▶ Assignment:
In the records below, find the line holding "- <code>1 <= m <= n <= 10<sup>5</sup></code>" and the line holding "- There exists". Set down both, with every line between them, exactly.
[Input data — start]
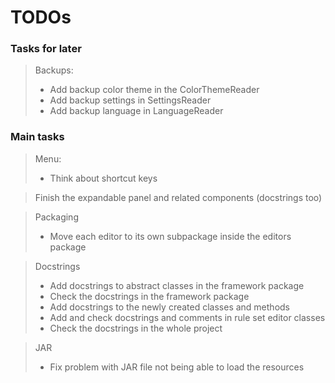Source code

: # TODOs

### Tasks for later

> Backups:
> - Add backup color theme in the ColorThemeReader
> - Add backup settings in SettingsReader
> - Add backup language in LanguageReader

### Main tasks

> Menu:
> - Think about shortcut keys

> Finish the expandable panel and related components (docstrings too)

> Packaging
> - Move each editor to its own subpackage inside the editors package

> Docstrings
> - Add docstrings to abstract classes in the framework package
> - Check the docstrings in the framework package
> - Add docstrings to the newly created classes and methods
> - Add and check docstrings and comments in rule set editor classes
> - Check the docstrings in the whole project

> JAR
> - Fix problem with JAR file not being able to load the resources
[Input data — finish]
[Input data — start]
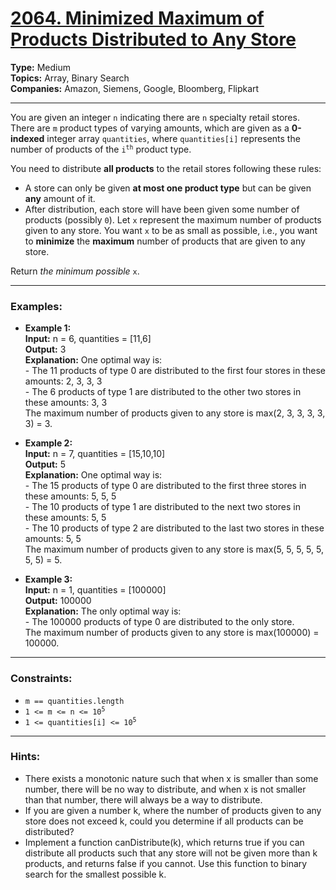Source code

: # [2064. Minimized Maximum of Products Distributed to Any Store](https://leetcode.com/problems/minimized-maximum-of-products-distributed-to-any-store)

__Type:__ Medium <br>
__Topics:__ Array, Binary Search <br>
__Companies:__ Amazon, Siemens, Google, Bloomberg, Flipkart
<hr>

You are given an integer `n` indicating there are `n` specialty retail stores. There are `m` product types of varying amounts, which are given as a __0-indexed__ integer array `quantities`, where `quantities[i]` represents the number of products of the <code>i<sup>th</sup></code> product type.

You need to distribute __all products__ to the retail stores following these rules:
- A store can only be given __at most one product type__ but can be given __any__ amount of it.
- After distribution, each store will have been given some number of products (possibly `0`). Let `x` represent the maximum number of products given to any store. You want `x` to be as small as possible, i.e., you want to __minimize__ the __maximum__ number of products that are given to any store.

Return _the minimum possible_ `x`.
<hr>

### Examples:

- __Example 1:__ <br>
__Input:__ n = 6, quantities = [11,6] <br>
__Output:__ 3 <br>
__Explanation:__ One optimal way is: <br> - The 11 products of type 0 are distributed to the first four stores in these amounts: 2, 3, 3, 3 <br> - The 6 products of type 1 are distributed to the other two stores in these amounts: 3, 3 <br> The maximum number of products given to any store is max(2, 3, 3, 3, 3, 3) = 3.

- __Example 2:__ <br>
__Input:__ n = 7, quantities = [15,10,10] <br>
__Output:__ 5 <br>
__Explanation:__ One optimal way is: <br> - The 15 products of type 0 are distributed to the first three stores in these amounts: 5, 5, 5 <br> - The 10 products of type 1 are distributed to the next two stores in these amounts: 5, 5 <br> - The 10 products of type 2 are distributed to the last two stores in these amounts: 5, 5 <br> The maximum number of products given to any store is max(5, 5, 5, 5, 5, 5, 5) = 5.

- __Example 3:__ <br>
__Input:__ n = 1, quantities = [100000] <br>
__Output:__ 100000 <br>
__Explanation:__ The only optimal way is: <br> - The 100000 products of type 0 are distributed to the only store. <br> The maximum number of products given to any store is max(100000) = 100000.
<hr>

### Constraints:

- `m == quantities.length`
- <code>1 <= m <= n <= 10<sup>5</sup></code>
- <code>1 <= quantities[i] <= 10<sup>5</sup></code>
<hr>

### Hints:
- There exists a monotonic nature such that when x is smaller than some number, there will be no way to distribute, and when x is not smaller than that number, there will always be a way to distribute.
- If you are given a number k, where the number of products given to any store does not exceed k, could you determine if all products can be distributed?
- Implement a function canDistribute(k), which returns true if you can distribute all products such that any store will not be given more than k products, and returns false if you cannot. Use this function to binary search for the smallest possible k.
[Input data — finish]
▶ Result for this exercise:
- <code>1 <= m <= n <= 10<sup>5</sup></code>
- <code>1 <= quantities[i] <= 10<sup>5</sup></code>
<hr>

### Hints:
- There exists a monotonic nature such that when x is smaller than some number, there will be no way to distribute, and when x is not smaller than that number, there will always be a way to distribute.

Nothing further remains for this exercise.